The former Massachusetts governor will continue his focus on the struggling economy as he rolls through more than a dozen small cities and towns over five days on his “Every Town Counts” tour. It begins in New Hampshire on Friday and continues to the key Midwestern states of Pennsylvania, Ohio, Wisconsin, Iowa and Michigan.
In speech excerpts released by his campaign, Romney says the Obama administration is smothering “small-town dreams.” He promises to scrap Obama's health care law, approve the Keystone XL oil pipeline from Canada and go after China for its trade policies.
His aides say Romney will stop in the kinds of places that are hurting because of the bad economy.

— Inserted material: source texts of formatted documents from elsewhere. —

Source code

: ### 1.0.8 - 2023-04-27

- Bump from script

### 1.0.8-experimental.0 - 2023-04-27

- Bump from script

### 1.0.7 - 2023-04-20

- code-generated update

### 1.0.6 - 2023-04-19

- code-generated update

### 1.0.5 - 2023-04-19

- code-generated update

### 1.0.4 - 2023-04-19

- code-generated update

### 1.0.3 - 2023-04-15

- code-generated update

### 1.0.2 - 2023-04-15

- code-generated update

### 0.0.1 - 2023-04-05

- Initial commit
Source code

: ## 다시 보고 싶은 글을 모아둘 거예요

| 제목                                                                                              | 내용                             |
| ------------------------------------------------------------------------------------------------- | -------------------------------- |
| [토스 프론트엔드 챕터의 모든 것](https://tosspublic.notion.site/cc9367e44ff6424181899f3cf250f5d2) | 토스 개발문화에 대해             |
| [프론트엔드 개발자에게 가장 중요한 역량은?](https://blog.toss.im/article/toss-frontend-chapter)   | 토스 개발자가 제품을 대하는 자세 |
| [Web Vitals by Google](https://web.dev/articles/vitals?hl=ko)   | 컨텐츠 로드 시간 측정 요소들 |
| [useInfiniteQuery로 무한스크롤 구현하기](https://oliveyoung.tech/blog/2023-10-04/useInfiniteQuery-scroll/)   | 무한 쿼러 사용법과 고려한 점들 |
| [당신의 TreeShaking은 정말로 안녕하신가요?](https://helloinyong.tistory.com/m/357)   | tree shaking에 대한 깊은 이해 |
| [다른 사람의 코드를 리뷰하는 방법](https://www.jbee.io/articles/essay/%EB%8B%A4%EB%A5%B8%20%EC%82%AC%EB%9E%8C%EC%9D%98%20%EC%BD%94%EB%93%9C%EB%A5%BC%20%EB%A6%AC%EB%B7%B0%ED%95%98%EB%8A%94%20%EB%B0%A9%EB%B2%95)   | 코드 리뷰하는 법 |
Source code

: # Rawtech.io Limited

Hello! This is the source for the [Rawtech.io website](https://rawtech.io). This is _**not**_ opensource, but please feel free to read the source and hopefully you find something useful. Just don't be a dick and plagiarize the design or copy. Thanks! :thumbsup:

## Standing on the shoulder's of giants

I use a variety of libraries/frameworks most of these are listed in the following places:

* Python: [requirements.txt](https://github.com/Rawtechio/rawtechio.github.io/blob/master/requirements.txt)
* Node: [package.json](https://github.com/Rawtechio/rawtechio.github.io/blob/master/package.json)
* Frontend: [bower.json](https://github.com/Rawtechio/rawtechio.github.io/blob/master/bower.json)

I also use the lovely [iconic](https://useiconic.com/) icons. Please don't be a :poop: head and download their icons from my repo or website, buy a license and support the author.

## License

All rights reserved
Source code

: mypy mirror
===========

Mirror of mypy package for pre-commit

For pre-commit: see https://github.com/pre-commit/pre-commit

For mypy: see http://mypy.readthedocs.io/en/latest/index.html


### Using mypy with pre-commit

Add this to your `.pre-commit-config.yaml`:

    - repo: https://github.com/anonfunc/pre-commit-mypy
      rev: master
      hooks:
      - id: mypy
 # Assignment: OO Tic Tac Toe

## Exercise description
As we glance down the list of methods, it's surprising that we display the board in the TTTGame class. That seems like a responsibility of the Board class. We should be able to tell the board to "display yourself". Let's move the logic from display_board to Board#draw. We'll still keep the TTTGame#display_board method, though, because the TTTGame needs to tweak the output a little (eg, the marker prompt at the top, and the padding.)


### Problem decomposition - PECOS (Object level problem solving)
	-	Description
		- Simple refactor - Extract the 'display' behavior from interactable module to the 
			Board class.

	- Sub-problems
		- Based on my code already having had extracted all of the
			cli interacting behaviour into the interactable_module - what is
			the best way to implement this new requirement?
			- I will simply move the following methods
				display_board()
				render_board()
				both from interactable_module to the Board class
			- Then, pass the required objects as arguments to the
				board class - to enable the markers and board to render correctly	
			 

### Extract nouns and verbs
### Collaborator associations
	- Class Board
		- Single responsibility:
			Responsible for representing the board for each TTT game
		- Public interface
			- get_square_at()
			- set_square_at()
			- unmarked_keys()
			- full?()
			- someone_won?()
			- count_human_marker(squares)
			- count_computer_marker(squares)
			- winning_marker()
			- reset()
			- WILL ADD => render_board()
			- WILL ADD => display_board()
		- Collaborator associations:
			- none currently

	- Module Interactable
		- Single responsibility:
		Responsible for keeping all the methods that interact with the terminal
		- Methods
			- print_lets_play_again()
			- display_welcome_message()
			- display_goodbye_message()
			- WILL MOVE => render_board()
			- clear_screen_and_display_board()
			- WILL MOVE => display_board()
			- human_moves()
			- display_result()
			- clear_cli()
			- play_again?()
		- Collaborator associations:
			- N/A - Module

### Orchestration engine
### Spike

“Some people will call this the back roads of America. What he believes, really, is that this is the backbone of America - this is where folks, as I said, work really hard and are really struggling,” senior adviser Russ Schriefer told reporters Friday.

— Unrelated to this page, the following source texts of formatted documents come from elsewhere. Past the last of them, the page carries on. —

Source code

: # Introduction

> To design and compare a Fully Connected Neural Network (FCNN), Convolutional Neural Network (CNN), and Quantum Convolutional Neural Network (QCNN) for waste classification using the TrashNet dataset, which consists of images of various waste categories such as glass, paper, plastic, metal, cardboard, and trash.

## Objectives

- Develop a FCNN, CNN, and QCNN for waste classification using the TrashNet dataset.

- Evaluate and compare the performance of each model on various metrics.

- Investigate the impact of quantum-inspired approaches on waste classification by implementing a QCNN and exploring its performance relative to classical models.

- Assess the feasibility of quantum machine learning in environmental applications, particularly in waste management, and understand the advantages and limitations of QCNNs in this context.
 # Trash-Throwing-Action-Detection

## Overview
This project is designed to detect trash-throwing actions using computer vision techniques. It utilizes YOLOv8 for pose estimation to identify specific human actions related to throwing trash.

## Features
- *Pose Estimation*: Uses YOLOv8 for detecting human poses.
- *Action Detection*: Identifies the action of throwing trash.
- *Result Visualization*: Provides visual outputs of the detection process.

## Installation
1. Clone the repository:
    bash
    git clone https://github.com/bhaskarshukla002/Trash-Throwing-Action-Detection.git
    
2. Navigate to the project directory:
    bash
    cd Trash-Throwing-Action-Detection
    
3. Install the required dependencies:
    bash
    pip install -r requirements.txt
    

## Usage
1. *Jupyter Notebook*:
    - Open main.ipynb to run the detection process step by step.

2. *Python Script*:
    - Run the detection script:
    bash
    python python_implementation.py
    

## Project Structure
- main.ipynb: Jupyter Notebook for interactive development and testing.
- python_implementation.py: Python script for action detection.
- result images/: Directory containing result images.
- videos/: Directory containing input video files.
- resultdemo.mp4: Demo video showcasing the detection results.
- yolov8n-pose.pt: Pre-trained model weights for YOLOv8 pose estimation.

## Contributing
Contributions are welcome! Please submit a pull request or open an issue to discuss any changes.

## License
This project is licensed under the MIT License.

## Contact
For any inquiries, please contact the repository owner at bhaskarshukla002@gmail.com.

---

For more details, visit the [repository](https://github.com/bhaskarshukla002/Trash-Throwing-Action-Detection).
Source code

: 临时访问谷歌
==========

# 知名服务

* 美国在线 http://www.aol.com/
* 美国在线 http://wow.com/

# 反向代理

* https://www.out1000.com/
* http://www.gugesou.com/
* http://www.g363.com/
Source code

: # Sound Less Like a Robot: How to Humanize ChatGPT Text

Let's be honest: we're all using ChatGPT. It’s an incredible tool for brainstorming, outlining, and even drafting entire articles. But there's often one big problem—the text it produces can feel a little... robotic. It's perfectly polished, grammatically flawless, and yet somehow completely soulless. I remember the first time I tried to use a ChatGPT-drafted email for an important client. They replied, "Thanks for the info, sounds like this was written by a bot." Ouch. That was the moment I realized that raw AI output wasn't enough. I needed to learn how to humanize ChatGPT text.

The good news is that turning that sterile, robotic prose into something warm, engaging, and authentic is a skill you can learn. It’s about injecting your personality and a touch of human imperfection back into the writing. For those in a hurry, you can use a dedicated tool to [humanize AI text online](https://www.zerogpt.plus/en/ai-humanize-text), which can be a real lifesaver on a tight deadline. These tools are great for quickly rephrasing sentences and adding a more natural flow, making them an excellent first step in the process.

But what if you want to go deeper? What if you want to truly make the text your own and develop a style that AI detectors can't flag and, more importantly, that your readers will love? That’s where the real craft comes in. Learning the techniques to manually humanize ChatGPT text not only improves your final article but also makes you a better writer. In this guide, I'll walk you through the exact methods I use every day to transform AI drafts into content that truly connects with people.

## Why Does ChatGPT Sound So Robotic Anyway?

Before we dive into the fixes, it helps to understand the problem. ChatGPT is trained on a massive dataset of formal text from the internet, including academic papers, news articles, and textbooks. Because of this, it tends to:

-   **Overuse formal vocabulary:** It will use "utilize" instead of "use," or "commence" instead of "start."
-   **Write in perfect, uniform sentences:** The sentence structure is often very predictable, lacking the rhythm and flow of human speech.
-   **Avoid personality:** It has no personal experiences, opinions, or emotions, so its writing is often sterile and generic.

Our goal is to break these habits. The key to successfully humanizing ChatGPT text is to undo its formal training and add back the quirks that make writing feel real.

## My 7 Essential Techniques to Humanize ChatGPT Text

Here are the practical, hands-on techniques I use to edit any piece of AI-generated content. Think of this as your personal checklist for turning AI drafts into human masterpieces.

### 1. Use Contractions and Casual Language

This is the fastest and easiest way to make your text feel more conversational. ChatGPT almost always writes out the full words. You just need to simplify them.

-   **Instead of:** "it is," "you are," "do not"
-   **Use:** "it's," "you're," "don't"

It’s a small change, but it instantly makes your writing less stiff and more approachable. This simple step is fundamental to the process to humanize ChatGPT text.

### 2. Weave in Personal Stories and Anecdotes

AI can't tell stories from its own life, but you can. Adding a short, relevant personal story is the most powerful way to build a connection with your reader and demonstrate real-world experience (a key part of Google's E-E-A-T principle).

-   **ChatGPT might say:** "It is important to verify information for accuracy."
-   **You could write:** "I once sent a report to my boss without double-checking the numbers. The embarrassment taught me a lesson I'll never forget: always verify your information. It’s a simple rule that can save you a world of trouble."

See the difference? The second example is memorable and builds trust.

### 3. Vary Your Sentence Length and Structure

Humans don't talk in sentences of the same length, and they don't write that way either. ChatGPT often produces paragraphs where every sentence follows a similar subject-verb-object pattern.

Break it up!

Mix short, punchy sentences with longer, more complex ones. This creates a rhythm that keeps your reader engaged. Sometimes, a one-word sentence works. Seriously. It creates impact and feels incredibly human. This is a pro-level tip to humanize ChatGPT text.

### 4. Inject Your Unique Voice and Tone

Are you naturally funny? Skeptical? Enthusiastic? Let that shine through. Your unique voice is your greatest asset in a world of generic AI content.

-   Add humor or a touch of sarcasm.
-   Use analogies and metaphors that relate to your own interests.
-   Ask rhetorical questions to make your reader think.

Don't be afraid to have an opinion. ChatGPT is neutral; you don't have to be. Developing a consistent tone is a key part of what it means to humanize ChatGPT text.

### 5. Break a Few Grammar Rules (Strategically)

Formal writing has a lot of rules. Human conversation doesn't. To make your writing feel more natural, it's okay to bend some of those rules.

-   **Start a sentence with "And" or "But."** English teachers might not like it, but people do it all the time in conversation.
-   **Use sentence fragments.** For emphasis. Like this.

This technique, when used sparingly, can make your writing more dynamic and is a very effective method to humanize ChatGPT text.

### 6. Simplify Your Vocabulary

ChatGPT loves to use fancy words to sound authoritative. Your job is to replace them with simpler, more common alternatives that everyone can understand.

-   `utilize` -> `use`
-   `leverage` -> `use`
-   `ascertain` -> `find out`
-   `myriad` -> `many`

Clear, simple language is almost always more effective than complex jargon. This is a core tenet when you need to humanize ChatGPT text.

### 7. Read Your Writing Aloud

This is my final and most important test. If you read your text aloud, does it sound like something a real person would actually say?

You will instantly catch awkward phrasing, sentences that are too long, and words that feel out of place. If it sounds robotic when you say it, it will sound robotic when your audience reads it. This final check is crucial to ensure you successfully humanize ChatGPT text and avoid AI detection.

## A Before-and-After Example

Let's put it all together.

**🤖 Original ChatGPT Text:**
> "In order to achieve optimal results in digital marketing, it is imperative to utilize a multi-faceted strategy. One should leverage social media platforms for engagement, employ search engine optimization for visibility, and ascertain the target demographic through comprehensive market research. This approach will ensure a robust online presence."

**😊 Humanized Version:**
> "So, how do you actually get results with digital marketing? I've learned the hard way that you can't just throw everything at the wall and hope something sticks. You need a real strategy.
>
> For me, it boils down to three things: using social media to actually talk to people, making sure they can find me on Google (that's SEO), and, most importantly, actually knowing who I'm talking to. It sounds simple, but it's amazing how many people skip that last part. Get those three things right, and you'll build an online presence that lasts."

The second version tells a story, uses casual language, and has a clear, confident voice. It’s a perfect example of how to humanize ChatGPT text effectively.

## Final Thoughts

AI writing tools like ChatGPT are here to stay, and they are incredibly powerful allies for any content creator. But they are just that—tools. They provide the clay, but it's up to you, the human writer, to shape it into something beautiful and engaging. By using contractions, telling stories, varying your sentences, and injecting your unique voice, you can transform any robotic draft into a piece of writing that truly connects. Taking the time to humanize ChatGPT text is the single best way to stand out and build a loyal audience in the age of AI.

It's a new style for Romney, who kept a limited public schedule over the past two months, preferring to spend much of his time fundraising for what promises to be the most expensive presidential election ever.
Both campaigns expect Romney to win the majority of voters in rural small towns, which are often reliably Republican, but Obama's team is trying to keep the margin as narrow as it was in 2008, when he lost rural voters by just 8 percentage points to John McCain.

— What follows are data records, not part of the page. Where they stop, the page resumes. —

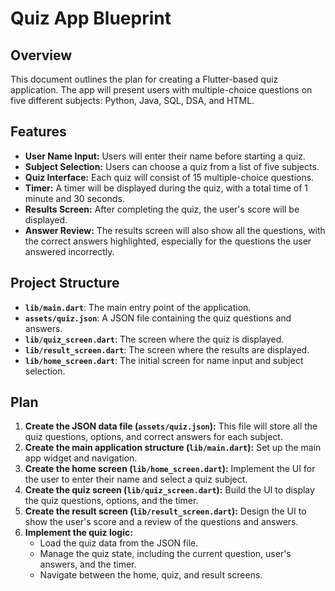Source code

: 
# Quiz App Blueprint

## Overview

This document outlines the plan for creating a Flutter-based quiz application. The app will present users with multiple-choice questions on five different subjects: Python, Java, SQL, DSA, and HTML.

## Features

*   **User Name Input:** Users will enter their name before starting a quiz.
*   **Subject Selection:** Users can choose a quiz from a list of five subjects.
*   **Quiz Interface:** Each quiz will consist of 15 multiple-choice questions.
*   **Timer:** A timer will be displayed during the quiz, with a total time of 1 minute and 30 seconds.
*   **Results Screen:** After completing the quiz, the user's score will be displayed.
*   **Answer Review:** The results screen will also show all the questions, with the correct answers highlighted, especially for the questions the user answered incorrectly.

## Project Structure

*   **`lib/main.dart`**: The main entry point of the application.
*   **`assets/quiz.json`**: A JSON file containing the quiz questions and answers.
*   **`lib/quiz_screen.dart`**: The screen where the quiz is displayed.
*   **`lib/result_screen.dart`**: The screen where the results are displayed.
*   **`lib/home_screen.dart`**: The initial screen for name input and subject selection.

## Plan

1.  **Create the JSON data file (`assets/quiz.json`):** This file will store all the quiz questions, options, and correct answers for each subject.
2.  **Create the main application structure (`lib/main.dart`):** Set up the main app widget and navigation.
3.  **Create the home screen (`lib/home_screen.dart`):** Implement the UI for the user to enter their name and select a quiz subject.
4.  **Create the quiz screen (`lib/quiz_screen.dart`):** Build the UI to display the quiz questions, options, and the timer.
5.  **Create the result screen (`lib/result_screen.dart`):** Design the UI to show the user's score and a review of the questions and answers.
6.  **Implement the quiz logic:**
    *   Load the quiz data from the JSON file.
    *   Manage the quiz state, including the current question, user's answers, and the timer.
    *   Navigate between the home, quiz, and result screens.
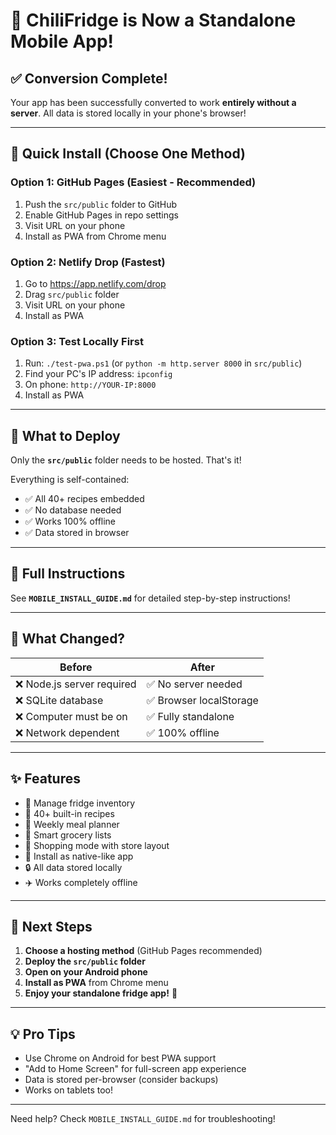 # 🎉 ChiliFridge is Now a Standalone Mobile App!

## ✅ Conversion Complete!

Your app has been successfully converted to work **entirely without a server**. All data is stored locally in your phone's browser!

---

## 🚀 Quick Install (Choose One Method)

### **Option 1: GitHub Pages** (Easiest - Recommended)
1. Push the `src/public` folder to GitHub
2. Enable GitHub Pages in repo settings
3. Visit URL on your phone
4. Install as PWA from Chrome menu

### **Option 2: Netlify Drop** (Fastest)
1. Go to https://app.netlify.com/drop
2. Drag `src/public` folder
3. Visit URL on your phone
4. Install as PWA

### **Option 3: Test Locally First**
1. Run: `./test-pwa.ps1` (or `python -m http.server 8000` in `src/public`)
2. Find your PC's IP address: `ipconfig`
3. On phone: `http://YOUR-IP:8000`
4. Install as PWA

---

## 📂 What to Deploy

Only the **`src/public`** folder needs to be hosted. That's it!

Everything is self-contained:
- ✅ All 40+ recipes embedded
- ✅ No database needed
- ✅ Works 100% offline
- ✅ Data stored in browser

---

## 📖 Full Instructions

See **`MOBILE_INSTALL_GUIDE.md`** for detailed step-by-step instructions!

---

## 🔄 What Changed?

| Before | After |
|--------|-------|
| ❌ Node.js server required | ✅ No server needed |
| ❌ SQLite database | ✅ Browser localStorage |
| ❌ Computer must be on | ✅ Fully standalone |
| ❌ Network dependent | ✅ 100% offline |

---

## ✨ Features

- 🥗 Manage fridge inventory
- 📖 40+ built-in recipes
- 📅 Weekly meal planner
- 🛒 Smart grocery lists
- 🏪 Shopping mode with store layout
- 📱 Install as native-like app
- 🔒 All data stored locally
- ✈️ Works completely offline

---

## 🎯 Next Steps

1. **Choose a hosting method** (GitHub Pages recommended)
2. **Deploy the `src/public` folder**
3. **Open on your Android phone**
4. **Install as PWA** from Chrome menu
5. **Enjoy your standalone fridge app!** 🎉

---

## 💡 Pro Tips

- Use Chrome on Android for best PWA support
- "Add to Home Screen" for full-screen app experience
- Data is stored per-browser (consider backups)
- Works on tablets too!

---

Need help? Check `MOBILE_INSTALL_GUIDE.md` for troubleshooting!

“Romney's going to win the rurals. The question is by how much,” said Ford O'Connell, a Republican strategist who advised McCain's rural outreach. “If Romney cannot boost rural turnout, he's going to lose. If Mitt Romney's going to win the White House, it will be the rural vote that pushes him over the top.”
Even Obama's top aides acknowledge the hurdle he faces with these voters.
“Democrats have for some time been challenged in how they communicate directly with rural America,” Patrick Gaspard, executive director of the Democratic National Committee, said recently.
And yet the fight for these voters is close. The most recent Associated Press-GfK poll of voters who identified as living in a rural area backed Romney 47 percent to Obama's 45 percent.
Rural voters tend to be more socially conservative, more religious and more focused on what strategists call the core values of a candidate than voters who live in urban or suburban regions. They also tend to be overrepresented in the military; the White House says rural America represents 17 percent of the country's population but accounts for 44 percent of those in uniform.
Romney hasn't engaged in this kind of campaigning since the early days of the Republican primary, when he visited diners and coffee shops across Iowa and New Hampshire. The millionaire sometimes ran into trouble in the more unpredictable environments. Some offhand statements reflecting his wealth were criticized as showing his detachment from average voters.
By starting in New Hampshire, Romney returns to the state where he began his bid for the Republican nomination. The state voted for Obama in 2008.
Romney plans three stops in Pennsylvania's conservative midsection on Saturday.
And on Sunday, Romney returns to Ohio, where he and Obama faced off Thursday with competing speeches on the state of the U.S. economy.
Obama asked Americans to buy into his vision for four more years or face a return to the recession-era “mistakes of the past.”
Romney described Obama's administration as the very “enemy” of people who create jobs.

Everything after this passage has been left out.